Which lines run from the one containing "below would hold?" to the end of the entries? Copy them exactly, both ends included, and give nothing else.

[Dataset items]
____________

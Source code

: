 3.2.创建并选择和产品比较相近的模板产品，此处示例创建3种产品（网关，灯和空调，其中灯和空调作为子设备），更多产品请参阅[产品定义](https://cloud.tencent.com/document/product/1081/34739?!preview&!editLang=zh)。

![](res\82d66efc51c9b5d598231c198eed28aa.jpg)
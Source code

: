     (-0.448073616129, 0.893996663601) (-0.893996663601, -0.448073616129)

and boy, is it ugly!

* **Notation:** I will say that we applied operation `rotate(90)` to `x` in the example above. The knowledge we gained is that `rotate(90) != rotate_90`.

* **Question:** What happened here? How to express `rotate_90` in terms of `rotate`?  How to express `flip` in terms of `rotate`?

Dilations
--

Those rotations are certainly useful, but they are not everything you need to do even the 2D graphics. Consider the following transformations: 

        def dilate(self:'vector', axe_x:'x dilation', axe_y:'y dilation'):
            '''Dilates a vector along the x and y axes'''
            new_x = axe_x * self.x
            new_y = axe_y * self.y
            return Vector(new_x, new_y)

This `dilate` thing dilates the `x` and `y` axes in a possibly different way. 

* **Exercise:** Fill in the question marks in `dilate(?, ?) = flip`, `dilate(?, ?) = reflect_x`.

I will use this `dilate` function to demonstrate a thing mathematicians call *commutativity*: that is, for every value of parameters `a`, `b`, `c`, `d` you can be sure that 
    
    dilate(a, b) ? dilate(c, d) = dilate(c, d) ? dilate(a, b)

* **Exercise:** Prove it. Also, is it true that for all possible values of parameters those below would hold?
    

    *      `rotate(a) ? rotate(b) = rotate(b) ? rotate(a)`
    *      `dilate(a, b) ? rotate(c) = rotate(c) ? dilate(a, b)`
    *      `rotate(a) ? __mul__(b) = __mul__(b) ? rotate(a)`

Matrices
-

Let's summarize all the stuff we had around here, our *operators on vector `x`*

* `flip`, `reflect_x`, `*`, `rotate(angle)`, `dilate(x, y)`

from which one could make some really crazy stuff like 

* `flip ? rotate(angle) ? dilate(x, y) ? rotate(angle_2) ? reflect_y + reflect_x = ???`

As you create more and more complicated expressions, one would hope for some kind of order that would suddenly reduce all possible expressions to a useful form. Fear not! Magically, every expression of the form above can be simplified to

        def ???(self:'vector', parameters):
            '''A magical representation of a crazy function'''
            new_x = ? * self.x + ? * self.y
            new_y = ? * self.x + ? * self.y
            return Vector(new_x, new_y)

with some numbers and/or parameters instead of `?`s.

____________

**Solution for this exercise**
* **Exercise:** Prove it. Also, is it true that for all possible values of parameters those below would hold?
    

    *      `rotate(a) ? rotate(b) = rotate(b) ? rotate(a)`
    *      `dilate(a, b) ? rotate(c) = rotate(c) ? dilate(a, b)`
    *      `rotate(a) ? __mul__(b) = __mul__(b) ? rotate(a)`

Matrices
-

Let's summarize all the stuff we had around here, our *operators on vector `x`*

* `flip`, `reflect_x`, `*`, `rotate(angle)`, `dilate(x, y)`

from which one could make some really crazy stuff like 

* `flip ? rotate(angle) ? dilate(x, y) ? rotate(angle_2) ? reflect_y + reflect_x = ???`

As you create more and more complicated expressions, one would hope for some kind of order that would suddenly reduce all possible expressions to a useful form. Fear not! Magically, every expression of the form above can be simplified to

        def ???(self:'vector', parameters):
            '''A magical representation of a crazy function'''
            new_x = ? * self.x + ? * self.y
            new_y = ? * self.x + ? * self.y
            return Vector(new_x, new_y)

with some numbers and/or parameters instead of `?`s.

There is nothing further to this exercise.